Chemin faisant, l’imaginaire social de la montagne défile : l’attirance et l’angoisse, le haut et le bas, les élus et les exclus, l’Eden et la montagne prométhéenne, toucher le ciel. Eros et Thanatos.
Pour arriver au sommet. Le sommet du bonheur !
Le paysage est infini. L’horizon est si loin.
Mais garder en soi l’éthique du marathonien : humble et modeste car il sait qu’il peur avoir une défaillance terrible.
Au sommet vous vous sentez fort et terriblement fragile.
La communion est intense.
Sur le Ventoux l’émotion est si forte, si profonde qu’on voudrait la partager.
Et parler de l’ascension est bien infime, bien secondaire.
I’m very sorry pour les ‘ultras’.
Garder ce plaisir intact du contact avec la montagne, cette excitation de la première rencontre qui vous met en transe, décuple votre énergie comme lorsque vous êtes amoureux. De le Nature.
Evidemment !
Relever les défis choisis. Quelle richesse ! Quelle libération !.

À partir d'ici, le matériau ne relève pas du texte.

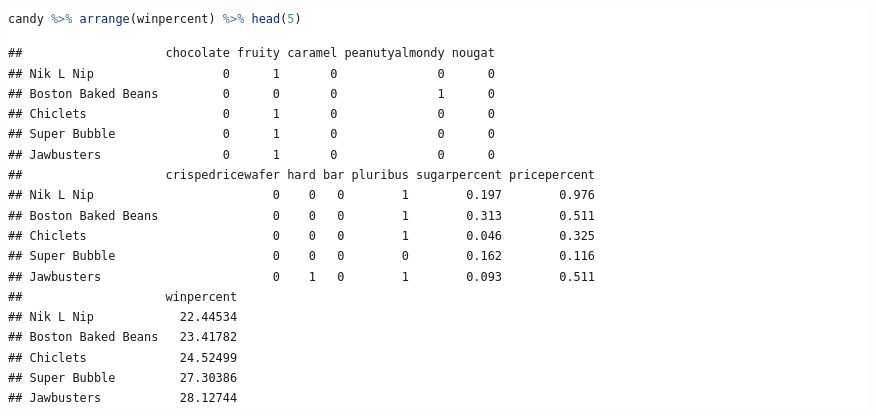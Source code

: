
 ``` r
candy %>% arrange(winpercent) %>% head(5)
```

    ##                    chocolate fruity caramel peanutyalmondy nougat
    ## Nik L Nip                  0      1       0              0      0
    ## Boston Baked Beans         0      0       0              1      0
    ## Chiclets                   0      1       0              0      0
    ## Super Bubble               0      1       0              0      0
    ## Jawbusters                 0      1       0              0      0
    ##                    crispedricewafer hard bar pluribus sugarpercent pricepercent
    ## Nik L Nip                         0    0   0        1        0.197        0.976
    ## Boston Baked Beans                0    0   0        1        0.313        0.511
    ## Chiclets                          0    0   0        1        0.046        0.325
    ## Super Bubble                      0    0   0        0        0.162        0.116
    ## Jawbusters                        0    1   0        1        0.093        0.511
    ##                    winpercent
    ## Nik L Nip            22.44534
    ## Boston Baked Beans   23.41782
    ## Chiclets             24.52499
    ## Super Bubble         27.30386
    ## Jawbusters           28.12744
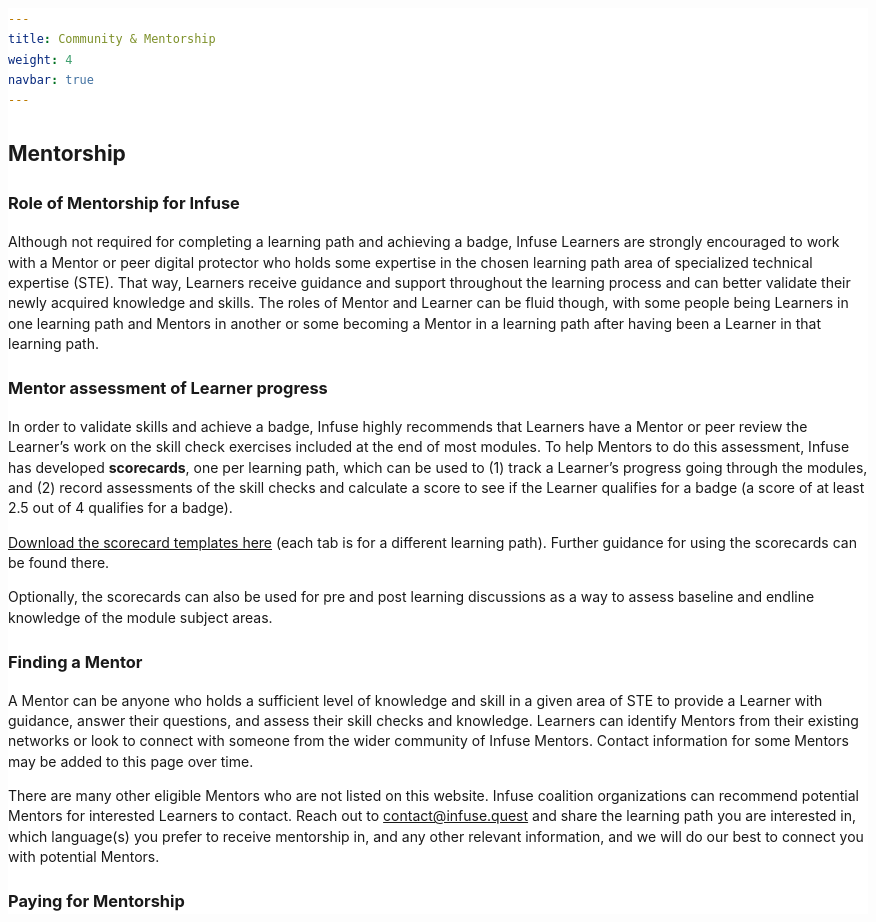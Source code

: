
 ```yaml
---
title: Community & Mentorship
weight: 4
navbar: true
---
```

## Mentorship

### Role of Mentorship for Infuse

Although not required for completing a learning path and achieving a badge, Infuse Learners are strongly encouraged to work with a Mentor or peer digital protector who holds some expertise in the chosen learning path area of specialized technical expertise (STE). That way, Learners receive guidance and support throughout the learning process and can better validate their newly acquired knowledge and skills. The roles of Mentor and Learner can be fluid though, with some people being Learners in one learning path and Mentors in another or some becoming a Mentor in a learning path after having been a Learner in that learning path.

### Mentor assessment of Learner progress

In order to validate skills and achieve a badge, Infuse highly recommends that Learners have a Mentor or peer review the Learner’s work on the skill check exercises included at the end of most modules. To help Mentors to do this assessment, Infuse has developed **scorecards**, one per learning path, which can be used to (1) track a Learner’s progress going through the modules, and (2) record assessments of the skill checks and calculate a score to see if the Learner qualifies for a badge (a score of at least 2.5 out of 4 qualifies for a badge). 

[Download the scorecard templates here](https://github.com/OpenInternet/Infuse/blob/464d57a6a4c79c438314c0e06e741d013d45d8fe/learner-assets/Infuse%20Scorecard%20Templates%20%26%20Guidance_Sep%202024.xlsx) (each tab is for a different learning path). Further guidance for using the scorecards can be found there.

Optionally, the scorecards can also be used for pre and post learning discussions as a way to assess baseline and endline knowledge of the module subject areas.

### Finding a Mentor

A Mentor can be anyone who holds a sufficient level of knowledge and skill in a given area of STE to provide a Learner with guidance, answer their questions, and assess their skill checks and knowledge. Learners can identify Mentors from their existing networks or look to connect with someone from the wider community of Infuse Mentors. Contact information for some Mentors may be added to this page over time.

There are many other eligible Mentors who are not listed on this website. Infuse coalition organizations can recommend potential Mentors for interested Learners to contact. Reach out to [contact@infuse.quest](mailto:contact@infuse.quest) and share the learning path you are interested in, which language(s) you prefer to receive mentorship in, and any other relevant information, and we will do our best to connect you with potential Mentors.

### Paying for Mentorship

La vie est toujours remplie de défis. Il est préférable de l’admettre car il meurt lentement celui qui ne prend pas de risque, celui qui devient esclave de l’habitude.
Le sage doit avoir fait la montée du Ventoux une fois dans sa vie.
Le fou plusieurs fois pour communiquer cette passion qui est une expérience exaltante.
Le Mon(t) Ventoux reste ma Muse préférée et j’espère qu’elle vous attire.
Je reste mécontemporain. Eternellement insatisfait.
Trop libre, je n’appartiens pas au clan hermétique des ultras compétiteurs.
L’an prochain j’innoverai discrètement pour être le nec plus Ultra.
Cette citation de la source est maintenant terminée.